Needless to say, such reports did nothing to improve the popularity of Icy Song. Icy Song’s jockey, “El Perfecto” (Gomez) had a colourful personality and carried himself with a distinct arrogance, but he was soon to turn 41 and it appeared that his best years were possibly behind him.

Fire N Desire was a true “rags to riches” story as a former claimer and the true “Cinderella” horse in the race. His owners, Sam Lima and Morris Rose, had claimed the colt for a measly $12,000. Fire N Desire had won more than $30,000 since being claimed for Rose and Lima, bolstered by a victory in the Queens’ Plate Derby Trial and a third-place finish to Jumpin Joseph in the Queen’s Plate. Rose and Lima thought enough about the Derby to ship their horse in early to run in the St. James-Assiniboia Handicap, which at the time was the prep race for the Derby. And if that wasn’t enough, he was slated to be ridden by four-time leading jockey at the Downs, Dickie Armstrong.
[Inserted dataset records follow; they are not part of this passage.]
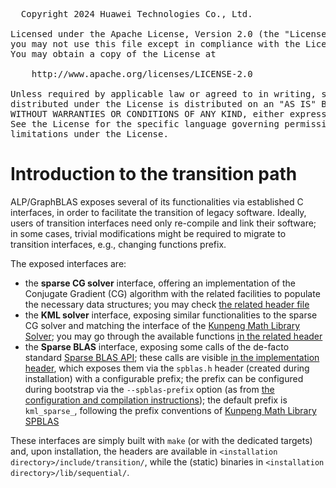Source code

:<pre>
  Copyright 2024 Huawei Technologies Co., Ltd.

Licensed under the Apache License, Version 2.0 (the "License");
you may not use this file except in compliance with the License.
You may obtain a copy of the License at

    http://www.apache.org/licenses/LICENSE-2.0

Unless required by applicable law or agreed to in writing, software
distributed under the License is distributed on an "AS IS" BASIS,
WITHOUT WARRANTIES OR CONDITIONS OF ANY KIND, either express or implied.
See the License for the specific language governing permissions and
limitations under the License.
</pre>

# Introduction to the transition path

ALP/GraphBLAS exposes several of its functionalities via established C
interfaces, in order to facilitate the transition of legacy software.
Ideally, users of transition interfaces need only re-compile and link their
software; in some cases, trivial modifications might be required to migrate to
transition interfaces, e.g., changing functions prefix.

The exposed interfaces are:

* the **sparse CG solver** interface, offering an implementation of the
  Conjugate Gradient (CG) algorithm with the related facilities to populate the
  necessary data structures; you may check
  [the related header file](../include/transition/solver.h)
* the **KML solver** interface, exposing similar functionalities to the sparse
  CG solver and matching the interface of the
  [Kunpeng Math Library Solver](https://www.hikunpeng.com/document/detail/en/kunpengaccel/math-lib/devg-kml/kunpengaccel_kml_16_0287.html);
  you may go through the available functions
  [in the related header](../include/transition/kml_iss.h)
* the **Sparse BLAS** interface, exposing some calls of the de-facto standard
  [Sparse BLAS API](https://www.intel.com/content/www/us/en/docs/onemkl/developer-reference-dpcpp/2024-0/sparse-blas-functionality.html);
  these calls are visible
  [in the implementation header](../include/transition/spblas_impl.h),
  which exposes them via the `spblas.h` header (created during installation)
  with a configurable prefix; the prefix can be configured during bootstrap via
  the `--spblas-prefix` option (as from
  [the configuration and compilation instructions](Build_and_test_infra.md#generation-via-the-bootstrapsh-script));
  the default prefix is `kml_sparse_`, following the prefix conventions of
  [Kunpeng Math Library SPBLAS](https://www.hikunpeng.com/document/detail/en/kunpengaccel/math-lib/devg-kml/kunpengaccel_kml_16_0186.html)

These interfaces are simply built with `make` (or with the dedicated targets)
and, upon installation, the headers are available in
`<installation directory>/include/transition/`, while the (static) binaries in
`<installation directory>/lib/sequential/`.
Fire N Desire was sent postward as the favourite with Icy Song not far behind. The official form chart reflects that after the opening quarter Fire N Desire bested Icy Song all the way to the wire, but several years later Dick Armstrong told me that Icy Song got his nose in front a couple of times in between the points of call. After a grueling battle in the stretch, Fire N Desire beat Icy Song by a “short” head, some even called it a nose, and set up, at that time, a record low Quinella of $3.10. The resulting Quinella was thought to have been a foregone conclusion, a “gimmie” as it were.

The finish met with thunderous applause as Fire N Desire and Armstrong outlasted Icy Song and Gomez in what was truly one of the best stretch duels of all time at the Downs. The edge went to Armstrong, who had pinned Gomez down on the rail. The headline in the Winnipeg Free Press said it all – “Fire N Desire Had Just Enough of Both.”

For what it’s worth, this race in my humble view will go down as one of, if not the best horse race ever run at the Downs, “out of this world” if you will. I remember it as clearly as if it had happened yesterday.

And if you will permit me a personal indulgence – what was extra-special for me was the fact that this was a day that my Dad and I had made a father and son day at the races. It’s a day that I remember fondly and probably the most special day that my Dad and I ever shared. And yes, the very next day a man landed on the moon!

So there you have it, a Derby tale that is out of this world. On July 19, 1969 Dick Armstrong won the Manitoba Derby aboard Fire N Desire and the following day Neil Armstrong aboard Lunar Module “Eagle” won the race to be the first man on the moon, landing safely at the Sea of Tranquility.

Two Armstrongs making history worlds apart.